The Teacher is trained on labeled images as in a regular supervised approach using Cross-entropy loss.
Once the Teacher is trained, it creates pseudo-labels for the unlabeled images. The mechanism is simple: the Teacher predicts classes for unlabeled pictures –> the class the model is the most confident about is taken as a pseudo-label for the given image. Pseudo-labels are assigned only if the model is sure about them enough.
The Student trains on combined labeled and unlabeled images (with pseudo-labels). Various augmentations and noise can be introduced to the images to train the model better.
When the Student is trained, it becomes the new Teacher. The process is repeated again until a certain performance criterion is reached.
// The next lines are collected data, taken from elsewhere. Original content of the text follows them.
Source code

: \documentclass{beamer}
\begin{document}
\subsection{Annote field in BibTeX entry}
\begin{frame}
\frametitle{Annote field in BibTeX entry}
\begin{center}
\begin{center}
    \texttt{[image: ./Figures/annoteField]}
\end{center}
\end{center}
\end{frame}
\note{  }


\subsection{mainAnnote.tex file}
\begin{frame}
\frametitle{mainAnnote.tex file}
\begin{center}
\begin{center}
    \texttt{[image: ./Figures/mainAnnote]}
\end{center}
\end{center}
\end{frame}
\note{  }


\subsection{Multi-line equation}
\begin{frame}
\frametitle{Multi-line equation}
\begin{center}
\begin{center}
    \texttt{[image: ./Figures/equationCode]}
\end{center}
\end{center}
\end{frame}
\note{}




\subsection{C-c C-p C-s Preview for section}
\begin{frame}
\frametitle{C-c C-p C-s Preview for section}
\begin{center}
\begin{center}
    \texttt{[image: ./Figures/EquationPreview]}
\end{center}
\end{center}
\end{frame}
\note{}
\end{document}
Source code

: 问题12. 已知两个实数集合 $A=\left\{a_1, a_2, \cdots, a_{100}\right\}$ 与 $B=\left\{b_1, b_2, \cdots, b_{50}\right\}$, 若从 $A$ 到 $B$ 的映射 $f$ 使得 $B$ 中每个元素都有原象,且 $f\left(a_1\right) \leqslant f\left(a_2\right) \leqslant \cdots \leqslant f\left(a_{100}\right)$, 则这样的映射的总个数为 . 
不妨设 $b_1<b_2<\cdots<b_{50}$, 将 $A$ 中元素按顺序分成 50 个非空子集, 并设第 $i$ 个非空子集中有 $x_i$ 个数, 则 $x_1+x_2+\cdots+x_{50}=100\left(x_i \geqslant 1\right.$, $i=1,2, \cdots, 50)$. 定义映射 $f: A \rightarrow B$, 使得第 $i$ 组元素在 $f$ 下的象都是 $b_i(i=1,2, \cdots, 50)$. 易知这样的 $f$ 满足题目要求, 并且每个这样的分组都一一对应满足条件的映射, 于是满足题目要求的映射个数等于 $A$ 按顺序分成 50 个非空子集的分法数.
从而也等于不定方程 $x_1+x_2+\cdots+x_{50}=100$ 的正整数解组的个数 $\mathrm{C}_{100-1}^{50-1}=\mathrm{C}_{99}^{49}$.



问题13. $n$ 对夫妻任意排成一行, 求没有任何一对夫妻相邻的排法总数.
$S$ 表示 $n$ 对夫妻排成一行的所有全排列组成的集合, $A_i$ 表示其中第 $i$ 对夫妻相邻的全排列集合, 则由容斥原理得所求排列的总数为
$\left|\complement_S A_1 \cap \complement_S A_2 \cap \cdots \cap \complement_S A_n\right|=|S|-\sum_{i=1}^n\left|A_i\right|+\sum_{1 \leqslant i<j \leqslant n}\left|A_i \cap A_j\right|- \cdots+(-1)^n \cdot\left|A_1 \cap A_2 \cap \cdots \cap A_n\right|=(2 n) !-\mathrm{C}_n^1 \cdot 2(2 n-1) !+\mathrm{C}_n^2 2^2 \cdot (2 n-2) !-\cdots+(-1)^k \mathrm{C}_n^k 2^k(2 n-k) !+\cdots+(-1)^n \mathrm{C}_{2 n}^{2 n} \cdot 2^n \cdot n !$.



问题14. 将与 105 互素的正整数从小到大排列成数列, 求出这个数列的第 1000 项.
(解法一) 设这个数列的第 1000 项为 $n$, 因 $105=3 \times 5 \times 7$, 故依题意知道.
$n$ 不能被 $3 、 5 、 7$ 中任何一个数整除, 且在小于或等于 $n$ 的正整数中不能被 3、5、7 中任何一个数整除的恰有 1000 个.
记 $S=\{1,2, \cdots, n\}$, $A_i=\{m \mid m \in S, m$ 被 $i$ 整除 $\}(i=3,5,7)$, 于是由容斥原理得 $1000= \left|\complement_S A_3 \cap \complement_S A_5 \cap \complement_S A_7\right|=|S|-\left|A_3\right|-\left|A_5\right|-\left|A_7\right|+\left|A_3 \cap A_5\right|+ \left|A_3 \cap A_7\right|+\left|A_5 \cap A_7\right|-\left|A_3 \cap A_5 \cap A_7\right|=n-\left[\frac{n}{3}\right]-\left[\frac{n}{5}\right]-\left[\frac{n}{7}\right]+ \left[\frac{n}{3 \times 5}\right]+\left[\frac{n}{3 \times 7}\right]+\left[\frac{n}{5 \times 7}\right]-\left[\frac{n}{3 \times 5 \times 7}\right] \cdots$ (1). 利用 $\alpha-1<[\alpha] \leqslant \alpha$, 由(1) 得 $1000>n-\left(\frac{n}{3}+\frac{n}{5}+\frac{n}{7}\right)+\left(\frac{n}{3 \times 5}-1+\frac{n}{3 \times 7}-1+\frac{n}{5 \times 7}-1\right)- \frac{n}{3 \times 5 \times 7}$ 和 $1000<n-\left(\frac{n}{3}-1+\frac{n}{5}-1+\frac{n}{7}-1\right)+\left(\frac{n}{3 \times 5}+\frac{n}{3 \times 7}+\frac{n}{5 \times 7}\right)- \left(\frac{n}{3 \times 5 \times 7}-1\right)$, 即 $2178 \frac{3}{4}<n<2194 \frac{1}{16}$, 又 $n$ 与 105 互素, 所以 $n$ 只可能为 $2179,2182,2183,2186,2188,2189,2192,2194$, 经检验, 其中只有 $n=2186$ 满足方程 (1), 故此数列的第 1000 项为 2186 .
Object Detection and Instance Segmentation tasks have their own peculiarities which might affect the efficiency of pseudo-labeling. Here are the most common problems that appear:
Foreground classes imbalance: certain class(-es) might be dominant throughout the dataset, while others might be underrepresented.
Foreground-background imbalance: the background area might be much bigger than the foreground, so most bounding boxes might get labeled as background.
These imbalances introduce bias to the model’s predictions. The problem with pseudo-labeling is that the model might consistently lean towards the most dominant and confident classes, ignoring less represented ones. Thus, wrong pseudo-labels are created and fetched to the model, decreasing its performance.
When we try to minimize Cross-entropy loss, we punish the model when it makes wrong predictions. However, the model might still get the most predictions correctly simply due to the prevalence and high confidence of some classes. As a result, the loss metric does not drop much since wrong predictions for minor classes do not affect the loss metric significantly.
With a multi-class Focal loss, we punish the algorithm more for wrong low-confidence predictions. Thus, we prompt the model to pay more “attention” to less-represented classes and harder samples, increasing its performance. As a result, the model focuses on hard samples instead of the easier examples that are likely from dominant classes.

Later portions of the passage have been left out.